Across the records below, how many lines include the string "chance"? State the number and nothing more.

━━━━━ RECORDS FOR THIS TASK

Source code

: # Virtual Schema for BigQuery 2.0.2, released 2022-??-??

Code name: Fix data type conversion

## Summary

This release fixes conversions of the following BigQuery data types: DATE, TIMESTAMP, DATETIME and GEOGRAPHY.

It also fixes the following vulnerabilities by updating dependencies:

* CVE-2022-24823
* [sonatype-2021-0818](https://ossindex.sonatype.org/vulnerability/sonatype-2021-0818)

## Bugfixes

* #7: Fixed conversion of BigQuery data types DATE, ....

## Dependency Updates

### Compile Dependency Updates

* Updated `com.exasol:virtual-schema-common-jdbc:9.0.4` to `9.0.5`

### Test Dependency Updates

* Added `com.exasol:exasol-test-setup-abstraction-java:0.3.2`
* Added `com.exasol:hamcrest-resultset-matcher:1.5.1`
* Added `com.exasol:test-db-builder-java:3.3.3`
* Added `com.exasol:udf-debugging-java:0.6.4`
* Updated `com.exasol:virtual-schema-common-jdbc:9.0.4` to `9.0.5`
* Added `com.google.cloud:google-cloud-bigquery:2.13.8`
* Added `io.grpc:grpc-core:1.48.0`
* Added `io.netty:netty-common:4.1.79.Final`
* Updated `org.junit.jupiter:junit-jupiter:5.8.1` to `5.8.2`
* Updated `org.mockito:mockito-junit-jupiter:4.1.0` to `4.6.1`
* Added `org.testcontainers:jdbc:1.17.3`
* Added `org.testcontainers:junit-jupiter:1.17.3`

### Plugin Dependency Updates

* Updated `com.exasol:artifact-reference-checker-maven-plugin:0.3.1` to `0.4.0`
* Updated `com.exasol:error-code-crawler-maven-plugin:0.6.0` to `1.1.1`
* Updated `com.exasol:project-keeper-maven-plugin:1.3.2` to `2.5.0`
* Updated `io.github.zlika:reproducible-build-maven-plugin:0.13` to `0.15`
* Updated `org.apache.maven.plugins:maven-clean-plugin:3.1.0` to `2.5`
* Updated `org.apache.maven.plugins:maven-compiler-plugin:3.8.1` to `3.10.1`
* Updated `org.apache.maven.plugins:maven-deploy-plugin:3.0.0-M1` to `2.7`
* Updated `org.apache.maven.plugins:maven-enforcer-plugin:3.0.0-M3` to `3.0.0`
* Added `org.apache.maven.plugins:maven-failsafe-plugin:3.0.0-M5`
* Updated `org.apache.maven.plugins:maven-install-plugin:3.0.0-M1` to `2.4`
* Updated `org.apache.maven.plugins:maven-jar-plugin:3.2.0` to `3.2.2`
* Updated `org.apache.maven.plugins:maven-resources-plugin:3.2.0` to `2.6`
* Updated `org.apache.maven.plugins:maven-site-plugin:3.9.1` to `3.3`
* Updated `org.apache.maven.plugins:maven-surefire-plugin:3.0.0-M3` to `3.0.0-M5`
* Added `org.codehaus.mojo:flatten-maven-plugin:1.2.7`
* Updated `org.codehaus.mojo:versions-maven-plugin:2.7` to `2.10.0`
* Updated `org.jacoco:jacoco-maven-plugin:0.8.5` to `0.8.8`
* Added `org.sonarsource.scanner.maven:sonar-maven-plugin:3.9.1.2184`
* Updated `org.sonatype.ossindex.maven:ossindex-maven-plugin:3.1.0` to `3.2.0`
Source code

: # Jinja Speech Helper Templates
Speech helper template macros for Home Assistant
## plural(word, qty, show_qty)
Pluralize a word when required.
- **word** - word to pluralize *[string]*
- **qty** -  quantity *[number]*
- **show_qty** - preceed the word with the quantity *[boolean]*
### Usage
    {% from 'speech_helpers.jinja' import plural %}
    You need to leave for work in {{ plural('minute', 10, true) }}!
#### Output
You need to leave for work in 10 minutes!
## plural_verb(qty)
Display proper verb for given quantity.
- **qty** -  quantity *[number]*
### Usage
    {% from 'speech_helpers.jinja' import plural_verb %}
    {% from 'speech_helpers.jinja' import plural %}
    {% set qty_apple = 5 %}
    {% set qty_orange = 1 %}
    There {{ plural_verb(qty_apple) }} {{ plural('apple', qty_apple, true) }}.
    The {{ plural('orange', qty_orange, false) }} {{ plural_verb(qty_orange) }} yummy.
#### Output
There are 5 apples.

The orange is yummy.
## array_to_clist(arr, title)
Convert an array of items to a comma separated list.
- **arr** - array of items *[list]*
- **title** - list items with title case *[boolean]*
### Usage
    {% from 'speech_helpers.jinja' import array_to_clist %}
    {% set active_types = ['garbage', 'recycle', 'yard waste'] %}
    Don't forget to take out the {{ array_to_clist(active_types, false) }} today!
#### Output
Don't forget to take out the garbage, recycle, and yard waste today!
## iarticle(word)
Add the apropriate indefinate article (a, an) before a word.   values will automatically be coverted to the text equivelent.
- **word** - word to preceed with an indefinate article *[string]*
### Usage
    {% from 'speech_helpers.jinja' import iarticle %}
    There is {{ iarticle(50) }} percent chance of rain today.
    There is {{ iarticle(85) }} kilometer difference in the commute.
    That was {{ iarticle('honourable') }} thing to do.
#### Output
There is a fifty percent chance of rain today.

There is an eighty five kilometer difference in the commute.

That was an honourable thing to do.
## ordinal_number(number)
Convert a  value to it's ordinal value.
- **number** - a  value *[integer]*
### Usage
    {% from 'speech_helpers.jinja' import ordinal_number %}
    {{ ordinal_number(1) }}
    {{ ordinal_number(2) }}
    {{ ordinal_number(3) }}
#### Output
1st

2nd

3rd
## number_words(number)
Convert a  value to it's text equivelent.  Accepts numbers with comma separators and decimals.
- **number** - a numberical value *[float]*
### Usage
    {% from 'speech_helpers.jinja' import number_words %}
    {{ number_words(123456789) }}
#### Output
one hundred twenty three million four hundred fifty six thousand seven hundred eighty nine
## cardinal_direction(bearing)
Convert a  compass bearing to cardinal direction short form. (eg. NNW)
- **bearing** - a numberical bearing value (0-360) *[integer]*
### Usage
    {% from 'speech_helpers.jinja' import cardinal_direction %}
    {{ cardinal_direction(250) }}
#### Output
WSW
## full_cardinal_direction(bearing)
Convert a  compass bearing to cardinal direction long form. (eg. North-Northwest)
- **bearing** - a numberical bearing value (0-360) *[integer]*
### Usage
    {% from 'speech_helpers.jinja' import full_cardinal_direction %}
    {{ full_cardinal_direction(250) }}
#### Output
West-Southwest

━━━━━━━━━━

### PROBLEM SOLUTION
2